In the late 1980s he did get the economy under control, but he had been partly to blame for rendering it a basket case. The decisions he had to take on the economy weren't tough on him, as portrayed at the time. If there was suffering to be done, then that would not be borne by the sugar-daddy class who were paying his wages.
The little people, for whom he always expressed affinity, would have to ship the damage. They did, and continue to do so ever since, through a health service still playing catch-up.
Those who would thrust greatness on him mistake character for personality and ignore the lasting damage he did to politics. His story is pregnant with tragedy. He had huge talent and ambition for both himself and the country.
Yet all was sacrificed on the altar of greed, made possible through wanton self-delusion.

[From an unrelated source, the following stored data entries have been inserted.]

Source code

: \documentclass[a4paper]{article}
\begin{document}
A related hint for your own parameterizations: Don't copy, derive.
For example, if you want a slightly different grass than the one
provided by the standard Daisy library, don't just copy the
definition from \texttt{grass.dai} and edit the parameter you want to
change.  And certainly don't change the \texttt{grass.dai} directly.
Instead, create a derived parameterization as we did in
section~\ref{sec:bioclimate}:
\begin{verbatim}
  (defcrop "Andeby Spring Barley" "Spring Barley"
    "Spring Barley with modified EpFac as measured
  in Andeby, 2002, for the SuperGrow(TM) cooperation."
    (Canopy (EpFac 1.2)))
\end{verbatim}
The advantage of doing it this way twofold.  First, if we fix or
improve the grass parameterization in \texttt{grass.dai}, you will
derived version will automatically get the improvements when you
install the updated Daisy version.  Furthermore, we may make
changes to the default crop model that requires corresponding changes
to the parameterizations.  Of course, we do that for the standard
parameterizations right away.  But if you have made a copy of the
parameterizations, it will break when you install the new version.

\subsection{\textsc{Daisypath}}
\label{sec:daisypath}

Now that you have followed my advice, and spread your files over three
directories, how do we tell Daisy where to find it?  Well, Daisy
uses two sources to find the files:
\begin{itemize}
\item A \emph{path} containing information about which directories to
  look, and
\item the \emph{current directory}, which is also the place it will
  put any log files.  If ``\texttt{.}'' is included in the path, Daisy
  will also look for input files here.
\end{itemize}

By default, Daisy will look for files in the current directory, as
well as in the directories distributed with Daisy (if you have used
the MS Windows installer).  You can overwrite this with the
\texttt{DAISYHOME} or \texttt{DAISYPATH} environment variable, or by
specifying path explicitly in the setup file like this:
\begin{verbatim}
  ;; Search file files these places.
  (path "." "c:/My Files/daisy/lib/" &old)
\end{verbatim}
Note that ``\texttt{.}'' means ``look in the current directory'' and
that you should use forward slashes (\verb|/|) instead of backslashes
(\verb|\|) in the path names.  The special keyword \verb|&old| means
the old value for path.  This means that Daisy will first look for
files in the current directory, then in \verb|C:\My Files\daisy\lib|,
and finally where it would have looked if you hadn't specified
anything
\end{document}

The farewell At one stage on Thursday evening, it looked as if there might be a problem filling the Church of Our Lady of Consolation in Donnycarney.
The crowds that were expected never materialised. Initially, only 10 reporters were allocated seats, but closer to the hour, many more were invited in and told to sit wherever they liked.
Empty seats at the removal would have been a source of embarrassment. The thought occurred that, in a biblical flourish, it might be necessary to pluck passers by off the street to pay respect to the dead leader.
The lack of enthusiasm probably had more to do with busy lives than any reflection on Charlie Haughey's popularity. He would have noted that wryly. After all, while notions of his paternity of the Celtic Tiger are greatly exaggerated, he did play a certain role in elevating the state's fortunes.
Inside, his brother Fr Eoghan Haughey spoke of a man who "dominated and seemingly fascinated the age in which he lived, probably more than any other politician of the times".
"We are gathered here, those of us who knew him well and loved him, loved CJH, Cathal the man, for the great human being he was, " he said.
The voice resonated with that of his brother.
The words were designed to provide comfort to the bereaved, but beyond his immediate family many will continue to remember Haughey in those terms.
An insight into his final years was provided on Thursday morning in Villagemagazine by Vincent Browne's account of his visits to Abbeville over the last five years. The depiction of the ravages of cancer on Haughey's final years was harrowing. Fate, his enemy at vital junctures of his career, had exacted a terrible toll on him in the end. At one stage Browne suggested he'd had a good life.
"Look at me now, " Haughey, in an emaciated state, replied.
Nearly seven years ago, Haughey attended his predecessor's state funeral in Cork. They gave Jack Lynch a king's send-off, but some locals verbally abused Haughey after he emerged from the cathedral. It was at the height of his tribunal travails and he may well have wondered at the time whether he would even be granted a state funeral.
On Friday, he was accorded the honour. The crowds were again not what was expected, measuring in the hundreds rather than thousands.
During the homily, Fr Eoghan Haughey pointed to one of his brother's achievements that was rarely commented on. Ininitiating indirect communication with the IRA, Haughey had taken great risks. If the talks, often hosted in Abbeville, had been discovered, the Arms Crisis from 25 years earlier would have been used as a stick to beat him, possibly ending his career and setting peace back further.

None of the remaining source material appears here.